At a basic level investing in a fund means having a fund manager make investment decisions on behalf of the investor. Rather than following the markets and picking shares or bonds the investor decides on the size of an investment he wants to make and hands the money to the fund manager.
The investor receives regular reports on the fund's performance but has no influence on the investment choices short of removing his money from the fund and placing it elsewhere.
Buying into a fund does incur charges so an investor must weigh the advantages of joining against those of going it alone.
Many of the benefits of fund investment hinge on the importance of diversifying investments to reduce risk. Diversification can be achieved in a number of ways. Investors can spread risk across stockmarket sectors (such as financials, engineering firms or retailers), asset classes (such as bonds, cash, property and shares) and countries.
As a general rule, holding one investment is riskier than holding two, three is safer than two, four better than three and so on. This is because all investments do not react in the same way to the same economic conditions.
For example, when shares may be suffering as a result of poor economic conditions bonds may be doing well. When Asian markets are falling, American markets may be rising and when the service sector is providing strong returns manufacturing may be down. This is not to say that these comparisons reflect the nature of the market but to point out that all investments are not the same.

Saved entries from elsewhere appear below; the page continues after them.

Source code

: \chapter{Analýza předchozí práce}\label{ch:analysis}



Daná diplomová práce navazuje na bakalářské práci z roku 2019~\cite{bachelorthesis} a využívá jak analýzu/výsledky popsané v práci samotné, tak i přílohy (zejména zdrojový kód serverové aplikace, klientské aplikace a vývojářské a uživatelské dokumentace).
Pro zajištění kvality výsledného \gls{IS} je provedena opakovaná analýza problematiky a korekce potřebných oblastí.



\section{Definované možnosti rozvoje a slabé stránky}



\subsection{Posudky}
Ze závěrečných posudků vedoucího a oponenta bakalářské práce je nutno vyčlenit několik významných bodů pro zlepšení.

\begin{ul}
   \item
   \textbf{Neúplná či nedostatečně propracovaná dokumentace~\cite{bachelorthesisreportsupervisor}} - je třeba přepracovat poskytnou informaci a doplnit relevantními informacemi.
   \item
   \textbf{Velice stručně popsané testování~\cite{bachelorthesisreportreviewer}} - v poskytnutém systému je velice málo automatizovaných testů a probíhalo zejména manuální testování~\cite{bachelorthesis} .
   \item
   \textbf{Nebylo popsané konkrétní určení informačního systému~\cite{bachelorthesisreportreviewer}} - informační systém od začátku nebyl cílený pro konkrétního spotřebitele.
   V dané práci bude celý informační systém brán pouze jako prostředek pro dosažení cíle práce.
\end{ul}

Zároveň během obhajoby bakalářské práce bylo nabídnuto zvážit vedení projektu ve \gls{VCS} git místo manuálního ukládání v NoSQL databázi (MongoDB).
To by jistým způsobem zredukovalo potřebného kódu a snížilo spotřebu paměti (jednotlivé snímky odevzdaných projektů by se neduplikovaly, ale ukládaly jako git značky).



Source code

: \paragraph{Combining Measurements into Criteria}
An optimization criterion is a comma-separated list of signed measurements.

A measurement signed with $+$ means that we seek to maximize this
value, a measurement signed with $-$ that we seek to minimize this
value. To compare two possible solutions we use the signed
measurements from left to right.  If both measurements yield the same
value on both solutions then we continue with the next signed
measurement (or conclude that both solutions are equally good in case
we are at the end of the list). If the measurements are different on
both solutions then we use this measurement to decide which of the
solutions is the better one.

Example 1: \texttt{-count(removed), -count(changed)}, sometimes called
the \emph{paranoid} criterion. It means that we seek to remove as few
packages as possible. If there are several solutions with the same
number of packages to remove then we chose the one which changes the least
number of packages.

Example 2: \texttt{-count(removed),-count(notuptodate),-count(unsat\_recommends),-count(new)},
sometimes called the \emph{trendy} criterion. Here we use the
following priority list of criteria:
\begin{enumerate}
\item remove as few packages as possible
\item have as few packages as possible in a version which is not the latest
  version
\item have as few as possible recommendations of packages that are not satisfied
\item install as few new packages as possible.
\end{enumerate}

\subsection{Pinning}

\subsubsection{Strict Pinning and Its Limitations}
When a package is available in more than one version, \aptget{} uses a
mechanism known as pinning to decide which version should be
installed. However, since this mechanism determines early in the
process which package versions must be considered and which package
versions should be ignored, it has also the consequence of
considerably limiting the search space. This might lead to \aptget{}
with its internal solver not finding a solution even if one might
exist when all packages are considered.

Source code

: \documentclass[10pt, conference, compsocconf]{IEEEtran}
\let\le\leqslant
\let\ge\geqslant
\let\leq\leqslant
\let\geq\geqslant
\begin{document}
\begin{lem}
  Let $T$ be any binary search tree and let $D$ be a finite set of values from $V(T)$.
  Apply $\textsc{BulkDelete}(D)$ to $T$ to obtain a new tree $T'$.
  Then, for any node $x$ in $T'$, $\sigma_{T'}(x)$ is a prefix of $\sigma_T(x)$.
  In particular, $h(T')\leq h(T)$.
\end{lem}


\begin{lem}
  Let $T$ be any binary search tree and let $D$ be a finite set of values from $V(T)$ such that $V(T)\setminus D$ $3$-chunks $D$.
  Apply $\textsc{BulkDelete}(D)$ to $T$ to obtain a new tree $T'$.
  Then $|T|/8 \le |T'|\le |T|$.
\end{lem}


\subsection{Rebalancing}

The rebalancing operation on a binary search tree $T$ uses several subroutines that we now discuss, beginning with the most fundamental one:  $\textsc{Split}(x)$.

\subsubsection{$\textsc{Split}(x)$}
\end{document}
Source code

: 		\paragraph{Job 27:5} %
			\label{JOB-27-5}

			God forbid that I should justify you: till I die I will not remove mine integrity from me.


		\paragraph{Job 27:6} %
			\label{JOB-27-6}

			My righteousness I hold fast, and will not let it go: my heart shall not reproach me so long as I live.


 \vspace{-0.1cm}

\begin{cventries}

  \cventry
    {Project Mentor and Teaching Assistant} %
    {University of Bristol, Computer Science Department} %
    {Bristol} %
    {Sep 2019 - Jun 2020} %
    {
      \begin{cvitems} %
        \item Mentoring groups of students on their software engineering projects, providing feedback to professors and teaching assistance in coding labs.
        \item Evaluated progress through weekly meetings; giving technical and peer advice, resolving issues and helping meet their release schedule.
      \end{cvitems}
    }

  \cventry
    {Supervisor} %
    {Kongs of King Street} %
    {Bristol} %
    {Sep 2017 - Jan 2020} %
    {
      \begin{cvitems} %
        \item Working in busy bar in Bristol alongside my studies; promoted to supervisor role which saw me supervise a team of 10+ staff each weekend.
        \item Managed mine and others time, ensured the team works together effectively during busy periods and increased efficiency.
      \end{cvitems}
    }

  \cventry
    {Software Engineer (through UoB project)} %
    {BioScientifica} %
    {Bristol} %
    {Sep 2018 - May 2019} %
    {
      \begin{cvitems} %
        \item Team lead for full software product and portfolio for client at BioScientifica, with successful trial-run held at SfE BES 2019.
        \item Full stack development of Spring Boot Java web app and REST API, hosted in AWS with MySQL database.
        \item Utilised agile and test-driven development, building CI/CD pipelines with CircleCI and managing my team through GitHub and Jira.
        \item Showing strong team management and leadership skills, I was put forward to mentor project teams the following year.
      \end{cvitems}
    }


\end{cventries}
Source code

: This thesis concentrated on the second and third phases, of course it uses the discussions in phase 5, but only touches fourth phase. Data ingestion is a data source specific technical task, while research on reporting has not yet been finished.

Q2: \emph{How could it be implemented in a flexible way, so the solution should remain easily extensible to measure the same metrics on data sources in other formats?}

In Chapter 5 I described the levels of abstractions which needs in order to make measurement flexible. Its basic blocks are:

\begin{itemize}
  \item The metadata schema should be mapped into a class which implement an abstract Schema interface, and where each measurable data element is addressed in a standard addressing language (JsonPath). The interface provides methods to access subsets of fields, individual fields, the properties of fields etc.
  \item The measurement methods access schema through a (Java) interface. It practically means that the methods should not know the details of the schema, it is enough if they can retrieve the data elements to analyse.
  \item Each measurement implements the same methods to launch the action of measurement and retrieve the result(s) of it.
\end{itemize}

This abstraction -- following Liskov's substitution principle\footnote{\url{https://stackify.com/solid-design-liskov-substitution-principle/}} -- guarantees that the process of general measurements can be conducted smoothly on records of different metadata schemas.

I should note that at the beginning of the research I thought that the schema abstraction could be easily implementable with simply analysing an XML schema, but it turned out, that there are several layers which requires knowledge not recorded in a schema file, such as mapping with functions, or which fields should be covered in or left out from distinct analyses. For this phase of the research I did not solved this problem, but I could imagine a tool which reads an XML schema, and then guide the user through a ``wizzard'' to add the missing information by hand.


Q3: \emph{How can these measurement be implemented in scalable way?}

The risk to the investor is reduced because a diversified portfolio means that if some assets do poorly the performance of others may balance them out.
Once the need for this spreading of risk is established the investor has two choices. S/he can create her/his own portfolio of shares and bonds and other assets or invest in a fund.
To compile a well-diversified portfolio requires time to research companies, market behaviour, economic conditions and the outlook for the future. By investing in a fund an investor is effectively hiring the fund manager to do all of these things for him.
Each fund manager will have a different specialty reflecting the nature of the fund.
Fund investing can be cost-effective. It is expensive to buy individual shares in a wide variety of companies especially once the brokerage fees and minimum purchase amounts are taken into account.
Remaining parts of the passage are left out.